→ **Work request**:
All lines from the one containing "[16:07] Marissa Orlova (marissaorloff): It" down to the one containing "[16:08] Marissa Orlova (marissaorloff): aclocal", both ends included, are to be given again exactly; omit the rest of the listing below.

→ **Records to process**:
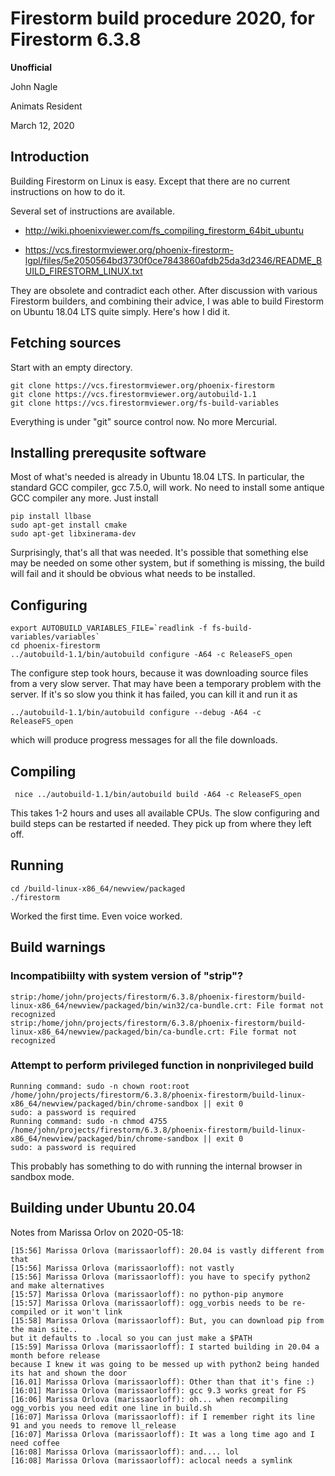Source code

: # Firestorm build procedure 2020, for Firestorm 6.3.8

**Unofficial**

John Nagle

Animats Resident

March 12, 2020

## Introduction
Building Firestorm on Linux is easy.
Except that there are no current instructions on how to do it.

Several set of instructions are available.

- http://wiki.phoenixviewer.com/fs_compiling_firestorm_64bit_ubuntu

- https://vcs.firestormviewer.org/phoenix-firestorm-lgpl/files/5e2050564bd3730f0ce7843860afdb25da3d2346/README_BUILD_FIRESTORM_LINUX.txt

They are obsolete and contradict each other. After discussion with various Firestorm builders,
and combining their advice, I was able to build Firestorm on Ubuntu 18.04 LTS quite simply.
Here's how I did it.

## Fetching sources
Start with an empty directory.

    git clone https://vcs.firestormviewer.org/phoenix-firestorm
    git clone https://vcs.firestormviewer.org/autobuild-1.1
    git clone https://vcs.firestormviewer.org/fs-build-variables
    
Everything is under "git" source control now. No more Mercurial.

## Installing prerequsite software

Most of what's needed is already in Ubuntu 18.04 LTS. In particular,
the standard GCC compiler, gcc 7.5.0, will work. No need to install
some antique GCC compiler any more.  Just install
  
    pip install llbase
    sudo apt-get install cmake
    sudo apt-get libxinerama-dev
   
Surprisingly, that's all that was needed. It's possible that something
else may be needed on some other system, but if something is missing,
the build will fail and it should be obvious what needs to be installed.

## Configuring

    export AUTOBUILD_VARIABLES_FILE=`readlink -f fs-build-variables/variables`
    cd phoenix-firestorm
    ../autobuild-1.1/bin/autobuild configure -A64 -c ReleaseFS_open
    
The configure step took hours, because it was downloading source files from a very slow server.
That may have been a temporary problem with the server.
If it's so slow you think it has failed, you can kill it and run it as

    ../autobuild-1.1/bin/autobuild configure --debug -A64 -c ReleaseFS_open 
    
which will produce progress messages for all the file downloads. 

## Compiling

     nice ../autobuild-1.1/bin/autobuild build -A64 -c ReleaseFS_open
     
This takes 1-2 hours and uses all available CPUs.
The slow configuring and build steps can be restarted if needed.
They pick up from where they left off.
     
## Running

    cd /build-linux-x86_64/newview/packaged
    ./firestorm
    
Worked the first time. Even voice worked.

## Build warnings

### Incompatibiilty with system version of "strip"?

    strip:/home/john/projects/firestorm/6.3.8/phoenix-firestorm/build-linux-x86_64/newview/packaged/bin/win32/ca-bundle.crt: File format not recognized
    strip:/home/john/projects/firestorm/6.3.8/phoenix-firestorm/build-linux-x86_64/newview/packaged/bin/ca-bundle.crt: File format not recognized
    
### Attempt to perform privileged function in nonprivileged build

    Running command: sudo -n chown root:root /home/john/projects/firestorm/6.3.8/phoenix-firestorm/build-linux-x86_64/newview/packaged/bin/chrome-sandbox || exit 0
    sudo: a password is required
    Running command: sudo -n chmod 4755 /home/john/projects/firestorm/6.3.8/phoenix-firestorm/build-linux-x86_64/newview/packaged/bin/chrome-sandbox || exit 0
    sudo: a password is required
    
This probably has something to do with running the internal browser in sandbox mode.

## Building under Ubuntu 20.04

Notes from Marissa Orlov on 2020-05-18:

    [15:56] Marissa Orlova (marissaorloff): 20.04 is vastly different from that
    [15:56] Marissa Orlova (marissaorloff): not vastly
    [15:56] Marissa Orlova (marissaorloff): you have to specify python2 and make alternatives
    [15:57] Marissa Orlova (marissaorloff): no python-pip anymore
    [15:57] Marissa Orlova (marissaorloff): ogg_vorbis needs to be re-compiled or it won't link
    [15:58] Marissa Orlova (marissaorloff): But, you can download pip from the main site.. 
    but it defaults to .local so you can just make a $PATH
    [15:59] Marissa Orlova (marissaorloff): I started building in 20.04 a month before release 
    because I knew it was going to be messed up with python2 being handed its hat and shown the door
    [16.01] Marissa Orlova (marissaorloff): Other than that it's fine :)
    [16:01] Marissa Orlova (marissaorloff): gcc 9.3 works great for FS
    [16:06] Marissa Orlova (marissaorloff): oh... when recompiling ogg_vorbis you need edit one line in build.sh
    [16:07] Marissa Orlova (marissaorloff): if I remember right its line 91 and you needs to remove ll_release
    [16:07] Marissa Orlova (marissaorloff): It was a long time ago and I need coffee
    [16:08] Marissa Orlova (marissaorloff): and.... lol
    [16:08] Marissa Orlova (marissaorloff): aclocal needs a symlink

* * *

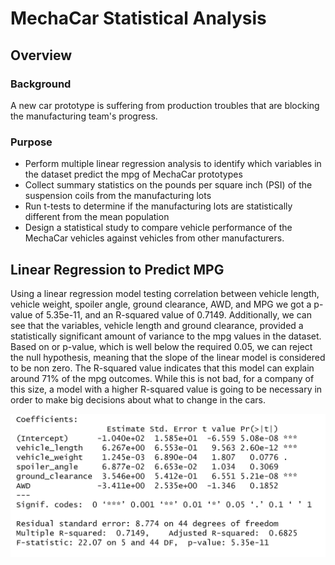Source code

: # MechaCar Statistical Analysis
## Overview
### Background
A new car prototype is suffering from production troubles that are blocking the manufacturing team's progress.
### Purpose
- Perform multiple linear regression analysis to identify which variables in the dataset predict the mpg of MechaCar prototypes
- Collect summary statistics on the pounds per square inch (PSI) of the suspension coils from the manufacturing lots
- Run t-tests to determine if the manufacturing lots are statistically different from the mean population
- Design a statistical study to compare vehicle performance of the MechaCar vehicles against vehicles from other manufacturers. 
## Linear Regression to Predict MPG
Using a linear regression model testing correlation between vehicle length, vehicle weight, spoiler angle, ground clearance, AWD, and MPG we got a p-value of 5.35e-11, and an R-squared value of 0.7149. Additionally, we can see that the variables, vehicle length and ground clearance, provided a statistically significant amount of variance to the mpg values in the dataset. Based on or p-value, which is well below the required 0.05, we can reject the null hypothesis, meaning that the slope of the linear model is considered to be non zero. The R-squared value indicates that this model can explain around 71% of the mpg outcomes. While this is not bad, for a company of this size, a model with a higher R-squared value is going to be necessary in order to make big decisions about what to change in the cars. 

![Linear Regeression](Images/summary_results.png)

* * *

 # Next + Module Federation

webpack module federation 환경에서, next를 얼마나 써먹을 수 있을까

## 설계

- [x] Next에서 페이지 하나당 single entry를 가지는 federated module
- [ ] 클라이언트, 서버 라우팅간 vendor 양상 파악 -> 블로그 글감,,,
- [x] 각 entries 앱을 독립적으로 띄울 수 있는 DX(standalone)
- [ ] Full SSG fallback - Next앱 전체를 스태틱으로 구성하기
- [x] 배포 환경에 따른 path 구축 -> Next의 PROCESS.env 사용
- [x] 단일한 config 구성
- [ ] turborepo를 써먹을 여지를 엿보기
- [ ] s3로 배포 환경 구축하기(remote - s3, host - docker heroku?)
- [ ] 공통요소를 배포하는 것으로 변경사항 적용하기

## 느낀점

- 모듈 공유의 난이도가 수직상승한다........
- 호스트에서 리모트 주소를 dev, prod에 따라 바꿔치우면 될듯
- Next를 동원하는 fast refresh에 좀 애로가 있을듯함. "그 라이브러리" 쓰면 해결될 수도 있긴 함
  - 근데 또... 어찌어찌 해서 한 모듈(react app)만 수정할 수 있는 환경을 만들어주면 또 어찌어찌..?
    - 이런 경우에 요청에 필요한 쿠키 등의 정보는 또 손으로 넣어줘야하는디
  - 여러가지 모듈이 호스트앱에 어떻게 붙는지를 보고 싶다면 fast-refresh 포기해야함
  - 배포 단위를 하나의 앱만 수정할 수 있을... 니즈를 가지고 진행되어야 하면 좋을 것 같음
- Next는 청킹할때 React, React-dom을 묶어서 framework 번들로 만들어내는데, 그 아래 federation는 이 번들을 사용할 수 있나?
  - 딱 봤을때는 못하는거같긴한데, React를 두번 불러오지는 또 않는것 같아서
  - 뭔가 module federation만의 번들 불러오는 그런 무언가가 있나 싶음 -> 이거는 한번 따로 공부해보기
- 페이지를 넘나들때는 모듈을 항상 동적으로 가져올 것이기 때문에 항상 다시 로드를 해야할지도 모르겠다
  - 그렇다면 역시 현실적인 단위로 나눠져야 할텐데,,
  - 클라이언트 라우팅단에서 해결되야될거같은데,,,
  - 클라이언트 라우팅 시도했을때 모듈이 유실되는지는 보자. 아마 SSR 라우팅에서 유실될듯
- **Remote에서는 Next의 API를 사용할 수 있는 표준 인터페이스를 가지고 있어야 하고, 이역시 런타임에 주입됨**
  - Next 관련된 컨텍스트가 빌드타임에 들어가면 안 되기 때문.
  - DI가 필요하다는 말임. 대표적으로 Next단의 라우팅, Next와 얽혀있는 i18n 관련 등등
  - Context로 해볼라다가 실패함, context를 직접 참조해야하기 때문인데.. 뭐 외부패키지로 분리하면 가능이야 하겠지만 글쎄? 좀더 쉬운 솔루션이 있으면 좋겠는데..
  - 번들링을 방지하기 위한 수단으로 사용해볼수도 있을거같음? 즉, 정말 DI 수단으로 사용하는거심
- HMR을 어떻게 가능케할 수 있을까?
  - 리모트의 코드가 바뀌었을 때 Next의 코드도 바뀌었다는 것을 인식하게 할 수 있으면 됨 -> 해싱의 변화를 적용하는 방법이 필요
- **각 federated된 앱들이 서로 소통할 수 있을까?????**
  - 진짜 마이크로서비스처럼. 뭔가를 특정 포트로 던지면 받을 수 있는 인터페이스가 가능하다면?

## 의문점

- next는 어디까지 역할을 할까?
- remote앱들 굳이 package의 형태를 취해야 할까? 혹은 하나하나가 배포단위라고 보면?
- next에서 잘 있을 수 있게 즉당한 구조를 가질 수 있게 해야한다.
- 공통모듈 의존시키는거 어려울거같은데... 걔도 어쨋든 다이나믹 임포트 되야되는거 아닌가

→ **Response area**:
    [16:07] Marissa Orlova (marissaorloff): It was a long time ago and I need coffee
    [16:08] Marissa Orlova (marissaorloff): and.... lol
    [16:08] Marissa Orlova (marissaorloff): aclocal needs a symlink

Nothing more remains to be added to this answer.